M&A strong in 'hyper competitive' market
A dynamic health IT marketplace is rewarding robust and scalable companies – especially those whose products focus on revenue cycle and clinical decision making, according to a trend report from investment bank Berkery Noyes.
The report tracks merger and acquisition activity for the healthcare and pharmaceutical IT industries for 2013, comparing it with the previous two years. While total transaction volume decreased 16 percent on a yearly basis, the report found, when compared to 2011, volume saw a 3 percent uptick.

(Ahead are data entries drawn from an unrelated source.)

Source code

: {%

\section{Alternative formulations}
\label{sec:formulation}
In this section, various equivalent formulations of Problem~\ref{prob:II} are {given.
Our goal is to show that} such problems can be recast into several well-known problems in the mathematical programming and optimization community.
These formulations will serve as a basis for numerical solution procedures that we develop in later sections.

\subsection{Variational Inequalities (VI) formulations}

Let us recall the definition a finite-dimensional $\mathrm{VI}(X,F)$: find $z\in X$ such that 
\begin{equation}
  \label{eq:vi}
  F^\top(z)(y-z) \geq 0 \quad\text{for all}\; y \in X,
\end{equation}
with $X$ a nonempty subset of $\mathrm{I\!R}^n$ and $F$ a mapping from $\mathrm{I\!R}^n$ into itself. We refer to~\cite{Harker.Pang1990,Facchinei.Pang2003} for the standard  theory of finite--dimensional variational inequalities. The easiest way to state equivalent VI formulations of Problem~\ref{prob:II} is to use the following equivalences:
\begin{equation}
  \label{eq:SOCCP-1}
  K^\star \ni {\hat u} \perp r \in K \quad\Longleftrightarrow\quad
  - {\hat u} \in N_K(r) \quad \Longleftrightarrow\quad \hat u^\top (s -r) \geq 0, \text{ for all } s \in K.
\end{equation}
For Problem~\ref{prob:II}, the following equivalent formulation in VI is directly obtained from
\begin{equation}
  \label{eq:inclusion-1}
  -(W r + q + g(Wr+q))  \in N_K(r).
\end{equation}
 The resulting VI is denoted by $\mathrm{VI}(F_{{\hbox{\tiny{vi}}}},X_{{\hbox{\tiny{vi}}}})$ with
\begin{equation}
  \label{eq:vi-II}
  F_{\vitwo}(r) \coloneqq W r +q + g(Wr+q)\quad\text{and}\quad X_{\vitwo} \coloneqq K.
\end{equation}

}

Aggregate deal value rose 2 percent throughout the last dozen months, from $11.63 billion in 2012 to $11.81 billion in 2013, according to Berkery Noyes.
[See also: M&A can be hazardous to health IT.]
Health IT as a percentage of total deal volume stayed roughly the same, at almost 40 percent, according to the report. Constellation Software was the segment's most active acquirer with five transactions in 2013. The largest healthcare IT transaction was Experian's $850 million November acquisition of revenue cycle company Passport Health Communications.
Despite the overall industry's downward movement in volume during 2013, the outlook for M&A remains positive, analysts said.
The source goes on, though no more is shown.